1. The Problem
Given a set of `n` class requests as intervals `(start_time, end_time)`, find the minimum number of classrooms required to schedule all classes without any conflicts. This is a classic problem known as Interval Partitioning.
2. The Idea: Greedy Algorithm
The minimum number of rooms needed is determined by the maximum number of classes that are happening at the same time. This is often called the "depth" of the set of intervals.
A greedy approach works perfectly here. We can process the classes in chronological order. Imagine a "sweep-line" moving from the earliest start time to the latest end time.
- When the line encounters the start of a class, we need one more room.
- When it encounters the end of a class, one room becomes free.
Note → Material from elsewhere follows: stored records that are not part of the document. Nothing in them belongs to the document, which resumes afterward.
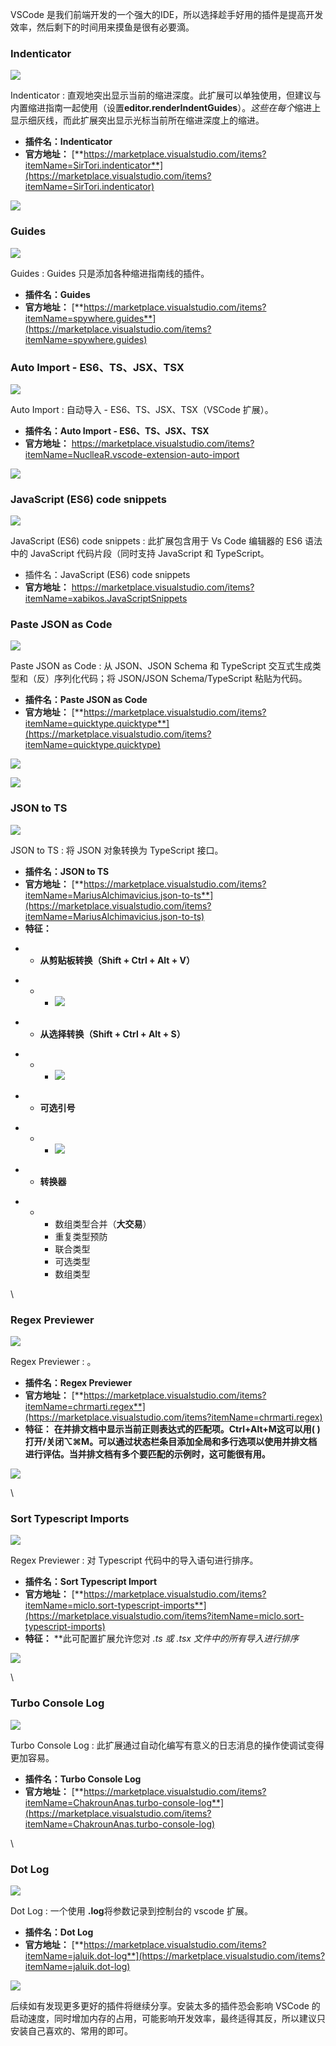 VSCode 是我们前端开发的一个强大的IDE，所以选择趁手好用的插件是提高开发效率，然后剩下的时间用来摸鱼是很有必要滴。


### Indenticator

![](https://p3-juejin.byteimg.com/tos-cn-i-k3u1fbpfcp/89fde64c029f40f5b556e85ac6a959a3~tplv-k3u1fbpfcp-zoom-1.image)

Indenticator : 直观地突出显示当前的缩进深度。此扩展可以单独使用，但建议与内置缩进指南一起使用（设置**editor.renderIndentGuides**）。*这些在每个*缩进上显示细灰线，而此扩展突出显示光标当前所在缩进深度上的缩进。

-   **插件名：Indenticator**
-   **官方地址：** [**https://marketplace.visualstudio.com/items?itemName=SirTori.indenticator**](https://marketplace.visualstudio.com/items?itemName=SirTori.indenticator)

![](https://p3-juejin.byteimg.com/tos-cn-i-k3u1fbpfcp/73b2dc59511847d68d5b6258e0fd7f1a~tplv-k3u1fbpfcp-zoom-1.image)




### Guides

![](https://p3-juejin.byteimg.com/tos-cn-i-k3u1fbpfcp/e5c1ea9bb62b428eb64ca967043681c9~tplv-k3u1fbpfcp-zoom-1.image)

Guides : Guides 只是添加各种缩进指南线的插件。

-   **插件名：Guides**
-   **官方地址：** [**https://marketplace.visualstudio.com/items?itemName=spywhere.guides**](https://marketplace.visualstudio.com/items?itemName=spywhere.guides)




### Auto Import - ES6、TS、JSX、TSX

![](https://p3-juejin.byteimg.com/tos-cn-i-k3u1fbpfcp/7292569e5e5c4db6bdc73f4b24c641f5~tplv-k3u1fbpfcp-zoom-1.image)

Auto Import : 自动导入 - ES6、TS、JSX、TSX（VSCode 扩展）。

-   **插件名：Auto Import - ES6、TS、JSX、TSX**
-   **官方地址：** <https://marketplace.visualstudio.com/items?itemName=NuclleaR.vscode-extension-auto-import>

![](https://p3-juejin.byteimg.com/tos-cn-i-k3u1fbpfcp/4b902d221b9c4cad8312f39c86167513~tplv-k3u1fbpfcp-zoom-1.image)




### JavaScript (ES6) code snippets

![](https://p3-juejin.byteimg.com/tos-cn-i-k3u1fbpfcp/b906542b0b384fc0a2b531db3b1174d7~tplv-k3u1fbpfcp-zoom-1.image)

JavaScript (ES6) code snippets : 此扩展包含用于 Vs Code 编辑器的 ES6 语法中的 JavaScript 代码片段（同时支持 JavaScript 和 TypeScript。

-   插件名：JavaScript (ES6) code snippets
-   **官方地址：** <https://marketplace.visualstudio.com/items?itemName=xabikos.JavaScriptSnippets>




### Paste JSON as Code

![](https://p3-juejin.byteimg.com/tos-cn-i-k3u1fbpfcp/62066b21e131458d94b41d981664ab67~tplv-k3u1fbpfcp-zoom-1.image)

Paste JSON as Code : 从 JSON、JSON Schema 和 TypeScript 交互式生成类型和（反）序列化代码；将 JSON/JSON Schema/TypeScript 粘贴为代码。

-   **插件名：Paste JSON as Code**
-   **官方地址：** [**https://marketplace.visualstudio.com/items?itemName=quicktype.quicktype**](https://marketplace.visualstudio.com/items?itemName=quicktype.quicktype)

![](https://p3-juejin.byteimg.com/tos-cn-i-k3u1fbpfcp/68ce2568fcbd45d6a1927a57c6f0b095~tplv-k3u1fbpfcp-zoom-1.image)

![](https://p3-juejin.byteimg.com/tos-cn-i-k3u1fbpfcp/4badb1094b694ade946a37d9ac26b6da~tplv-k3u1fbpfcp-zoom-1.image)


### JSON to TS

![](https://p3-juejin.byteimg.com/tos-cn-i-k3u1fbpfcp/38318e72be1c4d4c8eb23914febbc800~tplv-k3u1fbpfcp-zoom-1.image)

JSON to TS : 将 JSON 对象转换为 TypeScript 接口。

-   **插件名：JSON to TS**
-   **官方地址：** [**https://marketplace.visualstudio.com/items?itemName=MariusAlchimavicius.json-to-ts**](https://marketplace.visualstudio.com/items?itemName=MariusAlchimavicius.json-to-ts)
-   **特征：**

<!---->

-   -   **从剪贴板转换（Shift + Ctrl + Alt + V）**

<!---->

-   -   -   ![](https://p3-juejin.byteimg.com/tos-cn-i-k3u1fbpfcp/f36f521c091848f38f3ec1e6abbd9550~tplv-k3u1fbpfcp-zoom-1.image)

<!---->

-   -   **从选择转换（Shift + Ctrl + Alt + S）**

<!---->

-   -   -   ![](https://p3-juejin.byteimg.com/tos-cn-i-k3u1fbpfcp/bcf35ba4be7146d2b7ceba2bf9f2a7b3~tplv-k3u1fbpfcp-zoom-1.image)

<!---->

-   -   **可选引号**

<!---->

-   -   -   ![](https://p3-juejin.byteimg.com/tos-cn-i-k3u1fbpfcp/5cd443f5bd3e44fc8982fb2c20ebece0~tplv-k3u1fbpfcp-zoom-1.image)

<!---->

-   -   **转换器**

<!---->

-   -   -   数组类型合并（**大交易**）
        -   重复类型预防
        -   联合类型
        -   可选类型
        -   数组类型

\


### Regex Previewer

![](https://p3-juejin.byteimg.com/tos-cn-i-k3u1fbpfcp/0caf205f2d9841d4ae8892b4900308b7~tplv-k3u1fbpfcp-zoom-1.image)

Regex Previewer : 。

-   **插件名：Regex Previewer**
-   **官方地址：** [**https://marketplace.visualstudio.com/items?itemName=chrmarti.regex**](https://marketplace.visualstudio.com/items?itemName=chrmarti.regex)
-   **特征：** **在并排文档中显示当前正则表达式的匹配项。Ctrl+Alt+M这可以用( )打开/关闭⌥⌘M。可以通过状态栏条目添加全局和多行选项以使用并排文档进行评估。当并排文档有多个要匹配的示例时，这可能很有用。**

![](https://p3-juejin.byteimg.com/tos-cn-i-k3u1fbpfcp/9007b170286b46a2a261660fceff1168~tplv-k3u1fbpfcp-zoom-1.image)

\


### Sort Typescript Imports

![](https://p3-juejin.byteimg.com/tos-cn-i-k3u1fbpfcp/b64491844f50403684dbeb732ba11ec6~tplv-k3u1fbpfcp-zoom-1.image)

Regex Previewer : 对 Typescript 代码中的导入语句进行排序。

-   **插件名：Sort Typescript Import**
-   **官方地址：** [**https://marketplace.visualstudio.com/items?itemName=miclo.sort-typescript-imports**](https://marketplace.visualstudio.com/items?itemName=miclo.sort-typescript-imports)
-   **特征：** **此可配置扩展允许您对 *.ts 或 *.tsx 文件中的所有导入进行排序**

![](https://p3-juejin.byteimg.com/tos-cn-i-k3u1fbpfcp/3cbe37e6d0f74ad3b423f89a159b0163~tplv-k3u1fbpfcp-zoom-1.image)

\


### Turbo Console Log

![](https://p3-juejin.byteimg.com/tos-cn-i-k3u1fbpfcp/93b7e281d4344bfba0f019b12401e6e4~tplv-k3u1fbpfcp-zoom-1.image)

Turbo Console Log : 此扩展通过自动化编写有意义的日志消息的操作使调试变得更加容易。

-   **插件名：Turbo Console Log**
-   **官方地址：** [**https://marketplace.visualstudio.com/items?itemName=ChakrounAnas.turbo-console-log**](https://marketplace.visualstudio.com/items?itemName=ChakrounAnas.turbo-console-log)

\


### Dot Log

![](https://p3-juejin.byteimg.com/tos-cn-i-k3u1fbpfcp/bcec9a1f31954dc1a6ca6d6f5814ef39~tplv-k3u1fbpfcp-zoom-1.image)

Dot Log : 一个使用 **.log**将参数记录到控制台的 vscode 扩展。

-   **插件名：Dot Log**
-   **官方地址：** [**https://marketplace.visualstudio.com/items?itemName=jaluik.dot-log**](https://marketplace.visualstudio.com/items?itemName=jaluik.dot-log)

![](https://p3-juejin.byteimg.com/tos-cn-i-k3u1fbpfcp/7843a49c446040d490388ba1ef981b5e~tplv-k3u1fbpfcp-zoom-1.image)



后续如有发现更多更好的插件将继续分享。安装太多的插件恐会影响 VSCode 的启动速度，同时增加内存的占用，可能影响开发效率，最终适得其反，所以建议只安装自己喜欢的、常用的即可。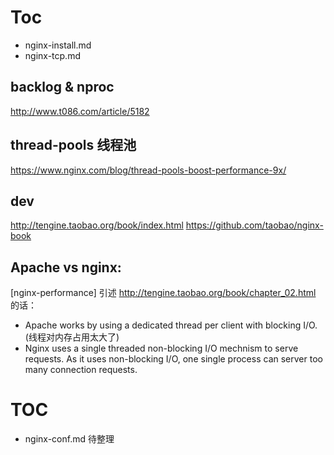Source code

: # Toc
- nginx-install.md
- nginx-tcp.md

## backlog & nproc
http://www.t086.com/article/5182

## thread-pools 线程池
https://www.nginx.com/blog/thread-pools-boost-performance-9x/

## dev
http://tengine.taobao.org/book/index.html
https://github.com/taobao/nginx-book


## Apache vs nginx: 
[nginx-performance]
引述 http://tengine.taobao.org/book/chapter_02.html 的话：

- Apache works by using a dedicated thread per client with blocking I/O.(线程对内存占用太大了)
- Nginx uses a single threaded non-blocking I/O mechnism to serve requests. As it uses non-blocking I/O, one single process can server too many connection requests.


# TOC
- nginx-conf.md 待整理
By tracking the number of active classes at any point, the maximum number we encounter is our answer. The most effective way to implement this is to create a list of all start and end points, sort them, and iterate through them.
3. The Algorithm
- Create a list of "events". For each interval `(xi, yi)`, add two events: `(xi, 'start')` and `(yi, 'end')`.
- Sort this list of events primarily by time. If times are equal, place 'start' events before 'end' events to correctly handle classes that end exactly when another begins.
- Initialize `rooms_needed = 0` and `max_rooms = 0`.
- Iterate through the sorted list of events:
- If the event is a 'start', increment `rooms_needed`.
- If the event is an 'end', decrement `rooms_needed`.
- After each step, update `max_rooms = max(max_rooms, rooms_needed)`.
- The final value of `max_rooms` is the minimum number of rooms required.
4. Complexity Analysis
- Time Complexity: O(n log n)
- There are `2n` events in total. The dominant operation is sorting this list of events, which takes O(2n log 2n) = O(n log n) time. The single pass through the sorted list takes O(n) time.
- Space Complexity: O(n)
- We need to store the `2n` events in a list, which requires O(n) space.